The emergence of infectious diseases was identified as a major global health threat in the last quarter of the 20th century. Zoonotic pathogens from wild animals formed the majority of newly emerged human pathogens in the past few decades (Jones et al., 2008). Several factors have been pointed as major contributors to human infectious disease emergence: new strains of the pathogens, increased resistance to antibiotics, reduced resistance of hosts (e.g. infection by HIV), variations in human populations densities, shifts in diversity of populations of vectors and hosts, hunting of wild animals for food, deforestation and loss of biodiversity and climatic anomalies (Jones et al. 2008; Keesing et al, 2010; Pongsiri et al, 2009; Wilcox & Gubler 2005).

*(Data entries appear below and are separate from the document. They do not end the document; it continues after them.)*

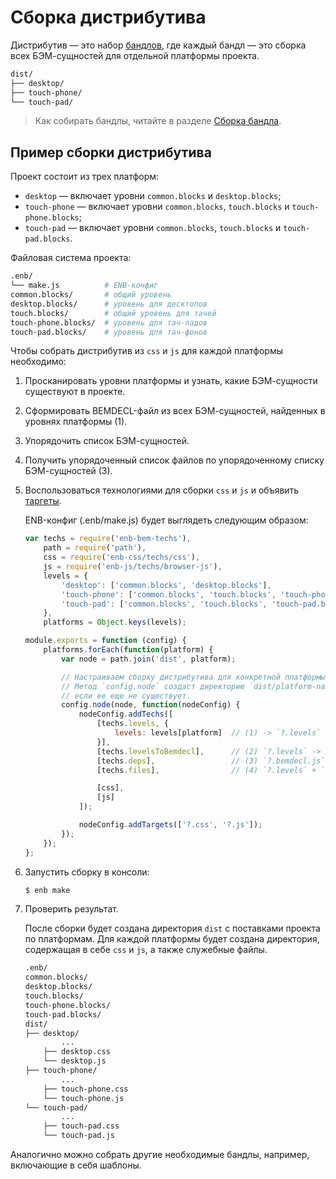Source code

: # Сборка дистрибутива

Дистрибутив — это набор [бандлов](https://github.com/enb/enb/blob/master/docs/terms/terms.ru.md), где каждый бандл — это сборка всех БЭМ-сущностей для отдельной платформы проекта.

```sh
dist/
├── desktop/
├── touch-phone/
└── touch-pad/
```

> Как собирать бандлы, читайте в разделе [Сборка бандла](../build-bundle/build-bundle.ru.md).

## Пример сборки дистрибутива

Проект состоит из трех платформ:

* `desktop` — включает уровни `common.blocks` и `desktop.blocks`;
* `touch-phone` — включает уровни `common.blocks`, `touch.blocks` и `touch-phone.blocks`;
* `touch-pad` — включает уровни `common.blocks`, `touch.blocks` и `touch-pad.blocks`.

Файловая система проекта:

```sh
.enb/
└── make.js          # ENB-конфиг
common.blocks/       # общий уровень
desktop.blocks/      # уровень для десктопов
touch.blocks/        # общий уровень для тачей
touch-phone.blocks/  # уровень для тач-падов
touch-pad.blocks/    # уровень для тач-фонов
```

Чтобы собрать дистрибутив из `css` и `js` для каждой платформы необходимо:

1. Просканировать уровни платформы и узнать, какие БЭМ-сущности существуют в проекте.
2. Сформировать BEMDECL-файл из всех БЭМ-сущностей, найденных в уровнях платформы (1).
3. Упорядочить список БЭМ-сущностей.
4. Получить упорядоченный список файлов по упорядоченному списку БЭМ-сущностей (3).
5. Воспользоваться технологиями для сборки `css` и `js` и объявить [таргеты](https://github.com/enb/enb/blob/master/docs/terms.ru.md).

    ENB-конфиг (.enb/make.js) будет выглядеть следующим образом:

    ```js
    var techs = require('enb-bem-techs'),
        path = require('path'),
        css = require('enb-css/techs/css'),
        js = require('enb-js/techs/browser-js'),
        levels = {
            'desktop': ['common.blocks', 'desktop.blocks'],
            'touch-phone': ['common.blocks', 'touch.blocks', 'touch-phone.blocks'],
            'touch-pad': ['common.blocks', 'touch.blocks', 'touch-pad.blocks']
        },
        platforms = Object.keys(levels);

    module.exports = function (config) {
        platforms.forEach(function(platform) {
            var node = path.join('dist', platform);

            // Настраиваем сборку дистрибутива для конкретной платформы.
            // Метод `config.node` создаст директорию `dist/platform-name`,
            // если ее еще не существует.
            config.node(node, function(nodeConfig) {
                nodeConfig.addTechs([
                    [techs.levels, {
                        levels: levels[platform]  // (1) -> `?.levels`
                    }],
                    [techs.levelsToBemdecl],      // (2) `?.levels` -> `?.bemdecl.js`
                    [techs.deps],                 // (3) `?.bemdecl.js` -> `?.deps.js`
                    [techs.files],                // (4) `?.levels` + `?.deps.js` -> `?.files`

                    [css],
                    [js]
                ]);

                nodeConfig.addTargets(['?.css', '?.js']);
            });
        });
    };
    ```
6. Запустить сборку в консоли:

    ```sh
    $ enb make
    ```
7. Проверить результат.

    После сборки будет создана директория `dist` с поставками проекта по платформам.
    Для каждой платформы будет создана директория, содержащая в себе `css` и `js`, а также служебные файлы.

    ```sh
    .enb/
    common.blocks/
    desktop.blocks/
    touch.blocks/
    touch-phone.blocks/
    touch-pad.blocks/
    dist/
    ├── desktop/
            ...
        ├── desktop.css
        └── desktop.js
    ├── touch-phone/
            ...
        ├── touch-phone.css
        └── touch-phone.js
    └── touch-pad/
            ...
        ├── touch-pad.css
        └── touch-pad.js
    ```

Аналогично можно собрать другие необходимые бандлы, например, включающие в себя шаблоны.
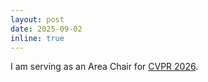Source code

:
 ```yaml
---
layout: post
date: 2025-09-02
inline: true
---
```

I am serving as an Area Chair for <a href="https://cvpr.thecvf.com/Conferences/2026">CVPR 2026</a>.
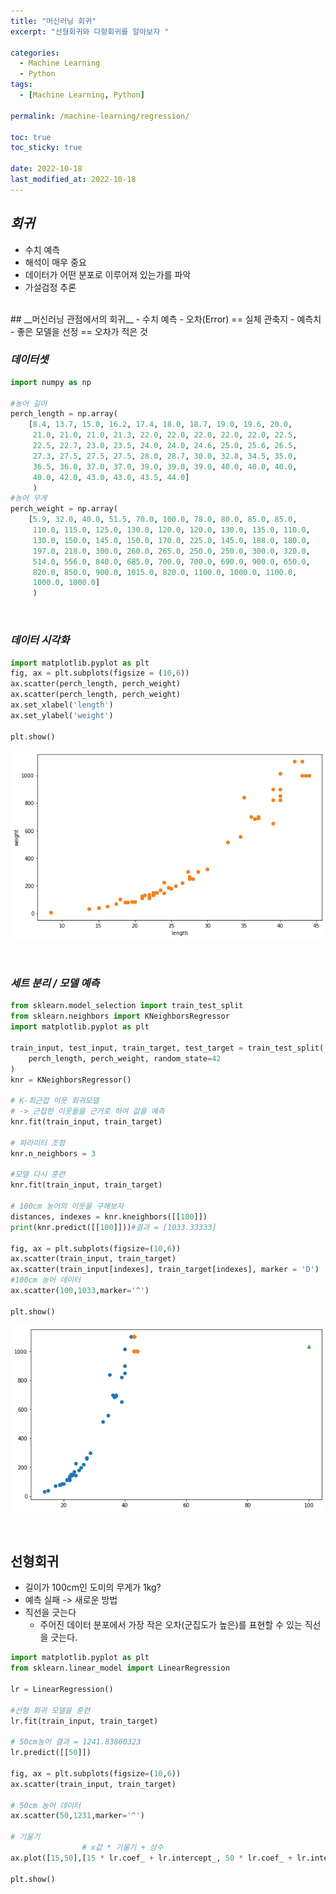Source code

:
 ```yaml
---
title: "머신러닝 회귀"
excerpt: "선형회귀와 다항회귀를 알아보자 "

categories:
  - Machine Learning
  - Python
tags:
  - [Machine Learning, Python]

permalink: /machine-learning/regression/

toc: true
toc_sticky: true

date: 2022-10-18
last_modified_at: 2022-10-18
---
```

## _회귀_
- 수치 예측
- 해석이 매우 중요
- 데이터가 어떤 분포로 이루어져 있는가를 파악
- 가설검정 추론

<br/>
## __머신러닝 관점에서의 회귀__
- 수치 예측
- 오차(Error) == 실체 관축지 - 예측치
- 좋은 모델을 선정 == 오차가 적은 것
 
<br/>

### _데이터셋_

```python
import numpy as np

#농어 길이
perch_length = np.array(
    [8.4, 13.7, 15.0, 16.2, 17.4, 18.0, 18.7, 19.0, 19.6, 20.0, 
     21.0, 21.0, 21.0, 21.3, 22.0, 22.0, 22.0, 22.0, 22.0, 22.5, 
     22.5, 22.7, 23.0, 23.5, 24.0, 24.0, 24.6, 25.0, 25.6, 26.5, 
     27.3, 27.5, 27.5, 27.5, 28.0, 28.7, 30.0, 32.8, 34.5, 35.0, 
     36.5, 36.0, 37.0, 37.0, 39.0, 39.0, 39.0, 40.0, 40.0, 40.0, 
     40.0, 42.0, 43.0, 43.0, 43.5, 44.0]
     )
#농어 무게
perch_weight = np.array(
    [5.9, 32.0, 40.0, 51.5, 70.0, 100.0, 78.0, 80.0, 85.0, 85.0, 
     110.0, 115.0, 125.0, 130.0, 120.0, 120.0, 130.0, 135.0, 110.0, 
     130.0, 150.0, 145.0, 150.0, 170.0, 225.0, 145.0, 188.0, 180.0, 
     197.0, 218.0, 300.0, 260.0, 265.0, 250.0, 250.0, 300.0, 320.0, 
     514.0, 556.0, 840.0, 685.0, 700.0, 700.0, 690.0, 900.0, 650.0, 
     820.0, 850.0, 900.0, 1015.0, 820.0, 1100.0, 1000.0, 1100.0, 
     1000.0, 1000.0]
     )
```
<br/>

### _데이터 시각화_

```python
import matplotlib.pyplot as plt
fig, ax = plt.subplots(figsize = (10,6))
ax.scatter(perch_length, perch_weight)
ax.scatter(perch_length, perch_weight)
ax.set_xlabel('length')
ax.set_ylabel('weight')

plt.show()
```
![a](/assets/images/posts_img/machine-learning-sec/fish_3.png)

<br/>

### _세트 분리 / 모델 예측_

```python
from sklearn.model_selection import train_test_split
from sklearn.neighbors import KNeighborsRegressor
import matplotlib.pyplot as plt

train_input, test_input, train_target, test_target = train_test_split(
    perch_length, perch_weight, random_state=42
)
knr = KNeighborsRegressor()

# K-최근접 이웃 회귀모델
# -> 근접한 이웃들을 근거로 하여 값을 예측
knr.fit(train_input, train_target)

# 파라미터 조정
knr.n_neighbors = 3

#모델 다시 훈련
knr.fit(train_input, train_target)

# 100cm 농어의 이웃을 구해보자
distances, indexes = knr.kneighbors([[100]])
print(knr.predict([[100]]))#결과 = [1033.33333]

fig, ax = plt.subplots(figsize=(10,6))
ax.scatter(train_input, train_target)
ax.scatter(train_input[indexes], train_target[indexes], marker = 'D')
#100cm 농어 데이터
ax.scatter(100,1033,marker='^')

plt.show()
```
![b](/assets/images/posts_img/machine-learning-sec/fish_4.png)

<br/>

## 선형회귀
- 길이가 100cm인 도미의 무게가 1kg?
- 예측 실패 -> 새로운 방법
- 직선을 긋는다
    - 주어진 데이터 분포에서 가장 작은 오차(군집도가 높은)를 표현할 수 있는 직선을 긋는다.

```python
import matplotlib.pyplot as plt
from sklearn.linear_model import LinearRegression

lr = LinearRegression()

#선형 회귀 모델을 훈련
lr.fit(train_input, train_target)

# 50cm농어 결과 = 1241.83860323
lr.predict([[50]])

fig, ax = plt.subplots(figsize=(10,6))
ax.scatter(train_input, train_target)

# 50cm 농어 데이터
ax.scatter(50,1231,marker='^')

# 기울기
                # x값 * 기울기 + 상수
ax.plot([15,50],[15 * lr.coef_ + lr.intercept_, 50 * lr.coef_ + lr.intercept_])

plt.show()
```
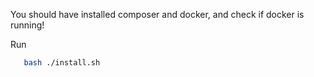 You should have installed composer and docker, and check if docker is running!

Run 
```bash
   bash ./install.sh
```
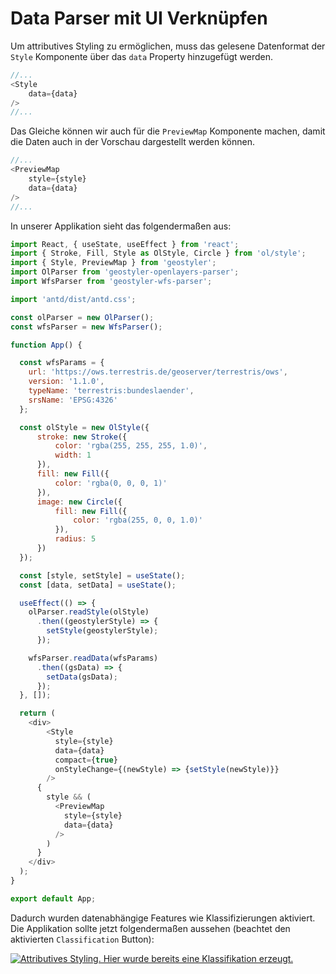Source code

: 
# Data Parser mit UI Verknüpfen

Um attributives Styling zu ermöglichen, muss das gelesene Datenformat der `Style` Komponente über das `data` Property
hinzugefügt werden.

```js
//...
<Style
    data={data}
/>
//...
```

Das Gleiche können wir auch für die `PreviewMap` Komponente machen, damit die Daten auch in der Vorschau dargestellt werden können.

```js
//...
<PreviewMap
    style={style}
    data={data}
/>
//...
```

In unserer Applikation sieht das folgendermaßen aus:

```js
import React, { useState, useEffect } from 'react';
import { Stroke, Fill, Style as OlStyle, Circle } from 'ol/style';
import { Style, PreviewMap } from 'geostyler';
import OlParser from 'geostyler-openlayers-parser';
import WfsParser from 'geostyler-wfs-parser';

import 'antd/dist/antd.css';

const olParser = new OlParser();
const wfsParser = new WfsParser();

function App() {

  const wfsParams = {
    url: 'https://ows.terrestris.de/geoserver/terrestris/ows',
    version: '1.1.0',
    typeName: 'terrestris:bundeslaender',
    srsName: 'EPSG:4326'
  };

  const olStyle = new OlStyle({
      stroke: new Stroke({
          color: 'rgba(255, 255, 255, 1.0)',
          width: 1
      }),
      fill: new Fill({
          color: 'rgba(0, 0, 0, 1)'
      }),
      image: new Circle({
          fill: new Fill({
              color: 'rgba(255, 0, 0, 1.0)'
          }),
          radius: 5
      })
  });

  const [style, setStyle] = useState();
  const [data, setData] = useState();

  useEffect(() => {
    olParser.readStyle(olStyle)
      .then((geostylerStyle) => {
        setStyle(geostylerStyle);
      });

    wfsParser.readData(wfsParams)
      .then((gsData) => {
        setData(gsData);
      });
  }, []);

  return (
    <div>
        <Style
          style={style}
          data={data}
          compact={true}
          onStyleChange={(newStyle) => {setStyle(newStyle)}}
        />
      {
        style && (
          <PreviewMap
            style={style}
            data={data}
          />
        )
      }
    </div>
  );
}

export default App;

```

Dadurch wurden datenabhängige Features wie Klassifizierungen aktiviert. Die Applikation sollte jetzt folgendermaßen aussehen
(beachtet den aktivierten `Classification` Button):

[![Attributives Styling. Hier wurde bereits eine Klassifikation erzeugt.](./images/attributive.png)](./images/attributive.png)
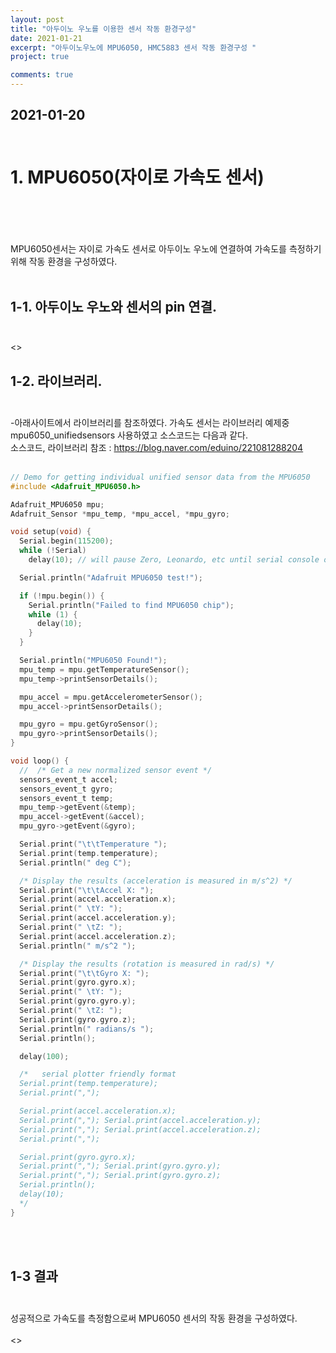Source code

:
 ```yaml
---
layout: post
title: "아두이노 우노를 이용한 센서 작동 환경구성"
date: 2021-01-21
excerpt: "아두이노우노에 MPU6050, HMC5883 센서 작동 환경구성 "
project: true

comments: true
---
```


## 2021-01-20<br><br>
# 1.	MPU6050(자이로 가속도 센서)<br><br><br>
MPU6050센서는 자이로 가속도 센서로 아두이노 우노에 연결하여 가속도를 측정하기 위해 작동 환경을 구성하였다.<br><br>
## 1-1. 아두이노 우노와 센서의 pin 연결.<br><br>

<>

## 1-2. 라이브러리.<br><br>
-아래사이트에서 라이브러리를 참조하였다. 가속도 센서는 라이브러리 예제중 mpu6050_unifiedsensors 사용하였고 소스코드는 다음과 같다.<br>
소스코드, 라이브러리 참조 : https://blog.naver.com/eduino/221081288204<br><br>

```c
// Demo for getting individual unified sensor data from the MPU6050
#include <Adafruit_MPU6050.h>

Adafruit_MPU6050 mpu;
Adafruit_Sensor *mpu_temp, *mpu_accel, *mpu_gyro;

void setup(void) {
  Serial.begin(115200);
  while (!Serial)
    delay(10); // will pause Zero, Leonardo, etc until serial console opens

  Serial.println("Adafruit MPU6050 test!");

  if (!mpu.begin()) {
    Serial.println("Failed to find MPU6050 chip");
    while (1) {
      delay(10);
    }
  }

  Serial.println("MPU6050 Found!");
  mpu_temp = mpu.getTemperatureSensor();
  mpu_temp->printSensorDetails();

  mpu_accel = mpu.getAccelerometerSensor();
  mpu_accel->printSensorDetails();

  mpu_gyro = mpu.getGyroSensor();
  mpu_gyro->printSensorDetails();
}

void loop() {
  //  /* Get a new normalized sensor event */
  sensors_event_t accel;
  sensors_event_t gyro;
  sensors_event_t temp;
  mpu_temp->getEvent(&temp);
  mpu_accel->getEvent(&accel);
  mpu_gyro->getEvent(&gyro);

  Serial.print("\t\tTemperature ");
  Serial.print(temp.temperature);
  Serial.println(" deg C");

  /* Display the results (acceleration is measured in m/s^2) */
  Serial.print("\t\tAccel X: ");
  Serial.print(accel.acceleration.x);
  Serial.print(" \tY: ");
  Serial.print(accel.acceleration.y);
  Serial.print(" \tZ: ");
  Serial.print(accel.acceleration.z);
  Serial.println(" m/s^2 ");

  /* Display the results (rotation is measured in rad/s) */
  Serial.print("\t\tGyro X: ");
  Serial.print(gyro.gyro.x);
  Serial.print(" \tY: ");
  Serial.print(gyro.gyro.y);
  Serial.print(" \tZ: ");
  Serial.print(gyro.gyro.z);
  Serial.println(" radians/s ");
  Serial.println();

  delay(100);

  /*   serial plotter friendly format
  Serial.print(temp.temperature);
  Serial.print(",");

  Serial.print(accel.acceleration.x);
  Serial.print(","); Serial.print(accel.acceleration.y);
  Serial.print(","); Serial.print(accel.acceleration.z);
  Serial.print(",");

  Serial.print(gyro.gyro.x);
  Serial.print(","); Serial.print(gyro.gyro.y);
  Serial.print(","); Serial.print(gyro.gyro.z);
  Serial.println();
  delay(10);
  */
}
```
<br><br>

## 1-3 결과<br><br>
성공적으로 가속도를 측정함으로써 MPU6050 센서의 작동 환경을 구성하였다.<br><br>
<>
<br><br><br><br>

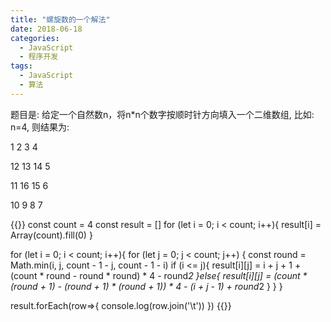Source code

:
 ```yaml
---
title: "螺旋数的一个解法"
date: 2018-06-18
categories:
  - JavaScript
  - 程序开发
tags:
  - JavaScript
  - 算法
---
```

题目是: 给定一个自然数n，将n*n个数字按顺时针方向填入一个二维数组, 比如: n=4, 则结果为:

1  2  3   4

12 13 14  5

11 16 15  6

10 9  8   7

<!--more-->
{{<highlight javascript>}}
const count = 4
const result = []
for (let i = 0; i < count; i++){
  result[i] = Array(count).fill(0)
}

for (let i = 0; i < count; i++){
  for (let j = 0; j < count; j++) {
    const round = Math.min(i, j, count - 1 - j, count - 1 - i)
    if (i <= j){
      result[i][j] =  i + j + 1 + (count * round - round * round) * 4 - round*2
    }else{
      result[i][j] =  (count * (round + 1) - (round + 1) * (round + 1)) * 4 - (i + j - 1) + round*2
    }
  }
}

result.forEach(row=>{
  console.log(row.join('\t'))
})
{{</highlight>}}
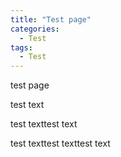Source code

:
 ```yaml
---
title: "Test page"
categories:
  - Test
tags:
  - Test
---
```


test page

test text

test texttest text

test texttest texttest text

In general, it is acknowledged that, for disease emergence to take place, an association of different drivers is necessary. In South America, since the middle of the last century, several diseases have emerged caused by different etiological agents, from Protozoa to viral infections. Some of these were part of larger epidemics/pandemics (e.g. Cholera; Dengue Fever) but other diseases have emerged as autochthonous local processes and became endemic, such as viral haemorrhagic fevers caused by Junin and Guanarito Viruses. While some of those that have emerged or re-emerged became widely distributed (e.g. Dengue Fever), others occurred as local outbreaks with a small number of cases, restricted in time, and no more cases were reported (e.g. Sabiá Virus infections).